All pictures must be left out as you transcribe the lines from the first line of the data to the line containing "[下载修复此错误项目](ht", both included.

(The data)

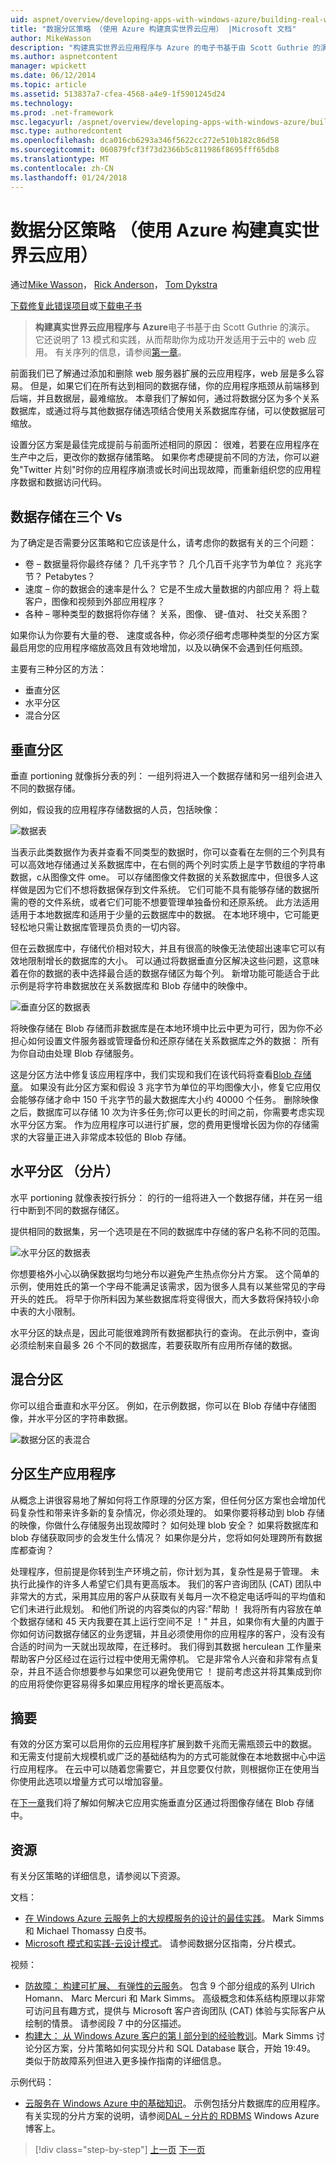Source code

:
 ```yaml
---
uid: aspnet/overview/developing-apps-with-windows-azure/building-real-world-cloud-apps-with-windows-azure/data-partitioning-strategies
title: "数据分区策略 （使用 Azure 构建真实世界云应用） |Microsoft 文档"
author: MikeWasson
description: "构建真实世界云应用程序与 Azure 的电子书基于由 Scott Guthrie 的演示。 它还说明了 13 模式和实践，他可以..."
ms.author: aspnetcontent
manager: wpickett
ms.date: 06/12/2014
ms.topic: article
ms.assetid: 513837a7-cfea-4568-a4e9-1f5901245d24
ms.technology: 
ms.prod: .net-framework
msc.legacyurl: /aspnet/overview/developing-apps-with-windows-azure/building-real-world-cloud-apps-with-windows-azure/data-partitioning-strategies
msc.type: authoredcontent
ms.openlocfilehash: dca016cb6293a346f5622cc272e510b182c86d58
ms.sourcegitcommit: 060879fcf3f73d2366b5c811986f8695fff65db8
ms.translationtype: MT
ms.contentlocale: zh-CN
ms.lasthandoff: 01/24/2018
---
```

<a name="data-partitioning-strategies-building-real-world-cloud-apps-with-azure"></a>数据分区策略 （使用 Azure 构建真实世界云应用）
====================
通过[Mike Wasson](https://github.com/MikeWasson)， [Rick Anderson](https://github.com/Rick-Anderson)， [Tom Dykstra](https://github.com/tdykstra)

[下载修复此错误项目](http://code.msdn.microsoft.com/Fix-It-app-for-Building-cdd80df4)或[下载电子书](http://blogs.msdn.com/b/microsoft_press/archive/2014/07/23/free-ebook-building-cloud-apps-with-microsoft-azure.aspx)

> **构建真实世界云应用程序与 Azure**电子书基于由 Scott Guthrie 的演示。 它还说明了 13 模式和实践，从而帮助你为成功开发适用于云中的 web 应用。 有关序列的信息，请参阅[第一章](introduction.md)。


前面我们已了解通过添加和删除 web 服务器扩展的云应用程序，web 层是多么容易。 但是，如果它们在所有达到相同的数据存储，你的应用程序瓶颈从前端移到后端，并且数据层，最难缩放。 本章我们了解如何，通过将数据分区为多个关系数据库，或通过将与其他数据存储选项结合使用关系数据库存储，可以使数据层可缩放。

设置分区方案是最佳完成提前与前面所述相同的原因： 很难，若要在应用程序在生产中之后，更改你的数据存储策略。 如果你考虑硬提前不同的方法，你可以避免"Twitter 片刻"时你的应用程序崩溃或长时间出现故障，而重新组织您的应用程序数据和数据访问代码。

## <a name="the-three-vs-of-data-storage"></a>数据存储在三个 Vs

为了确定是否需要分区策略和它应该是什么，请考虑你的数据有关的三个问题：

- 卷 – 数据量将你最终存储？ 几千兆字节？ 几个几百千兆字节为单位？ 兆兆字节？ Petabytes？
- 速度 – 你的数据会的速率是什么？ 它是不生成大量数据的内部应用？ 将上载客户，图像和视频到外部应用程序？
- 各种 – 哪种类型的数据将你存储？ 关系，图像、 键-值对、 社交关系图？

如果你认为你要有大量的卷、 速度或各种，你必须仔细考虑哪种类型的分区方案最启用您的应用程序缩放高效且有效地增加，以及以确保不会遇到任何瓶颈。

主要有三种分区的方法：

- 垂直分区
- 水平分区
- 混合分区

## <a name="vertical-partitioning"></a>垂直分区

垂直 portioning 就像拆分表的列： 一组列将进入一个数据存储和另一组列会进入不同的数据存储。

例如，假设我的应用程序存储数据的人员，包括映像：

![数据表](data-partitioning-strategies/_static/image1.png)

当表示此类数据作为表并查看不同类型的数据时，你可以查看在左侧的三个列具有可以高效地存储通过关系数据库中，在右侧的两个列时实质上是字节数组的字符串数据，c从图像文件 ome。 可以存储图像文件数据的关系数据库中，但很多人这样做是因为它们不想将数据保存到文件系统。 它们可能不具有能够存储的数据所需的卷的文件系统，或者它们可能不想要管理单独备份和还原系统。 此方法适用适用于本地数据库和适用于少量的云数据库中的数据。 在本地环境中，它可能更轻松地只需让数据库管理员负责的一切内容。

但在云数据库中，存储代价相对较大，并且有很高的映像无法使超出速率它可以有效地限制增长的数据库的大小。 可以通过将数据垂直分区解决这些问题，这意味着在你的数据的表中选择最合适的数据存储区为每个列。 新增功能可能适合于此示例是将字符串数据放在关系数据库和 Blob 存储中的映像中。

![垂直分区的数据表](data-partitioning-strategies/_static/image2.png)

将映像存储在 Blob 存储而非数据库是在本地环境中比云中更为可行，因为你不必担心如何设置文件服务器或管理备份和还原存储在关系数据库之外的数据： 所有为你自动由处理 Blob 存储服务。

这是分区方法中修复该应用程序中，我们实现和我们在该代码将查看[Blob 存储章](unstructured-blob-storage.md)。 如果没有此分区方案和假设 3 兆字节为单位的平均图像大小，修复它应用仅会能够存储才命中 150 千兆字节的最大数据库大小约 40000 个任务。 删除映像之后，数据库可以存储 10 次为许多任务;你可以更长的时间之前，你需要考虑实现水平分区方案。 作为应用程序可以进行扩展，您的费用更慢增长因为你的存储需求的大容量正进入非常成本较低的 Blob 存储。

## <a name="horizontal-partitioning-sharding"></a>水平分区 （分片）

水平 portioning 就像表按行拆分： 的行的一组将进入一个数据存储，并在另一组行中断到不同的数据存储区。

提供相同的数据集，另一个选项是在不同的数据库中存储的客户名称不同的范围。

![水平分区的数据表](data-partitioning-strategies/_static/image3.png)

你想要格外小心以确保数据均匀地分布以避免产生热点你分片方案。 这个简单的示例，使用姓氏的第一个字母不能满足该需求，因为很多人具有以某些常见的字母开头的姓氏。 将早于你所料因为某些数据库将变得很大，而大多数将保持较小命中表的大小限制。

水平分区的缺点是，因此可能很难跨所有数据都执行的查询。 在此示例中，查询必须绘制来自最多 26 个不同的数据库，若要获取所有应用所存储的数据。

## <a name="hybrid-partitioning"></a>混合分区

你可以组合垂直和水平分区。 例如，在示例数据，你可以在 Blob 存储中存储图像，并水平分区的字符串数据。

![数据分区的表混合](data-partitioning-strategies/_static/image4.png)

## <a name="partitioning-a-production-application"></a>分区生产应用程序

从概念上讲很容易地了解如何将工作原理的分区方案，但任何分区方案也会增加代码复杂性和带来许多新的复杂情况，你必须处理的。 如果你要将移动到 blob 存储的映像，你做什么存储服务出现故障时？ 如何处理 blob 安全？ 如果将数据库和 blob 存储获取同步的会发生什么情况？ 如果你是分片，您将如何处理跨所有数据库都查询？

处理程序，但前提是你转到生产环境之前，你计划为其，复杂性是易于管理。 未执行此操作的许多人希望它们具有更高版本。 我们的客户咨询团队 (CAT) 团队中非常大的方式，采用其应用的客户从获取有关每月一次不稳定电话呼叫的平均值和它们未进行此规划。 和他们所说的内容类似的内容:"帮助 ！ 我将所有内容放在单个数据存储和 45 天内我要在其上运行空间不足 ！" 并且，如果你有大量的内置于你如何访问数据存储区的业务逻辑，并且必须使用你的应用程序的客户，没有没有合适的时间为一天就出现故障，在迁移时。 我们得到其数据 herculean 工作量来帮助客户分区经过在运行过程中使用无需停机。 它是非常令人兴奋和非常有点复杂，并且不适合你想要参与如果您可以避免使用它 ！ 提前考虑这并将其集成到你的应用将使你更容易得多如果应用程序的增长更高版本。

## <a name="summary"></a>摘要

有效的分区方案可以启用你的云应用程序扩展到数千兆而无需瓶颈云中的数据。 和无需支付提前大规模机或广泛的基础结构为的方式可能就像在本地数据中心中运行应用程序。 在云中可以随着您需要它，并且您要仅付款，则根据你正在使用当你使用此选项以增量方式可以增加容量。

在[下一章](unstructured-blob-storage.md)我们将了解如何解决它应用实施垂直分区通过将图像存储在 Blob 存储中。

## <a name="resources"></a>资源

有关分区策略的详细信息，请参阅以下资源。

文档：

- [在 Windows Azure 云服务上的大规模服务的设计的最佳实践](https://msdn.microsoft.com/library/windowsazure/jj717232.aspx)。 Mark Simms 和 Michael Thomassy 白皮书。
- [Microsoft 模式和实践-云设计模式](https://msdn.microsoft.com/library/dn568099.aspx)。 请参阅数据分区指南，分片模式。

视频：

- [防故障： 构建可扩展、 有弹性的云服务](https://channel9.msdn.com/Series/FailSafe)。 包含 9 个部分组成的系列 Ulrich Homann、 Marc Mercuri 和 Mark Simms。 高级概念和体系结构原理以非常可访问且有趣方式，提供与 Microsoft 客户咨询团队 (CAT) 体验与实际客户从绘制的情景。 请参阅段 7 中的分区描述。
- [构建大： 从 Windows Azure 客户的第 I 部分到的经验教训](https://channel9.msdn.com/Events/Build/2012/3-029)。Mark Simms 讨论分区方案，分片策略如何实现分片和 SQL Database 联合，开始 19:49。 类似于防故障系列但进入更多操作指南的详细信息。

示例代码：

- [云服务在 Windows Azure 中的基础知识](https://code.msdn.microsoft.com/Cloud-Service-Fundamentals-4ca72649)。 示例包括分片数据库的应用程序。 有关实现的分片方案的说明，请参阅[DAL – 分片的 RDBMS](https://blogs.msdn.com/b/windowsazure/archive/2013/09/05/dal-sharding-of-rdbms.aspx) Windows Azure 博客上。

>[!div class="step-by-step"]
[上一页](data-storage-options.md)
[下一页](unstructured-blob-storage.md)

(End The data)

**Result of this task**
Source code

:
 ```yaml
---
uid: aspnet/overview/developing-apps-with-windows-azure/building-real-world-cloud-apps-with-windows-azure/data-partitioning-strategies
title: "数据分区策略 （使用 Azure 构建真实世界云应用） |Microsoft 文档"
author: MikeWasson
description: "构建真实世界云应用程序与 Azure 的电子书基于由 Scott Guthrie 的演示。 它还说明了 13 模式和实践，他可以..."
ms.author: aspnetcontent
manager: wpickett
ms.date: 06/12/2014
ms.topic: article
ms.assetid: 513837a7-cfea-4568-a4e9-1f5901245d24
ms.technology: 
ms.prod: .net-framework
msc.legacyurl: /aspnet/overview/developing-apps-with-windows-azure/building-real-world-cloud-apps-with-windows-azure/data-partitioning-strategies
msc.type: authoredcontent
ms.openlocfilehash: dca016cb6293a346f5622cc272e510b182c86d58
ms.sourcegitcommit: 060879fcf3f73d2366b5c811986f8695fff65db8
ms.translationtype: MT
ms.contentlocale: zh-CN
ms.lasthandoff: 01/24/2018
---
```

<a name="data-partitioning-strategies-building-real-world-cloud-apps-with-azure"></a>数据分区策略 （使用 Azure 构建真实世界云应用）
====================
通过[Mike Wasson](https://github.com/MikeWasson)， [Rick Anderson](https://github.com/Rick-Anderson)， [Tom Dykstra](https://github.com/tdykstra)

[下载修复此错误项目](http://code.msdn.microsoft.com/Fix-It-app-for-Building-cdd80df4)或[下载电子书](http://blogs.msdn.com/b/microsoft_press/archive/2014/07/23/free-ebook-building-cloud-apps-with-microsoft-azure.aspx)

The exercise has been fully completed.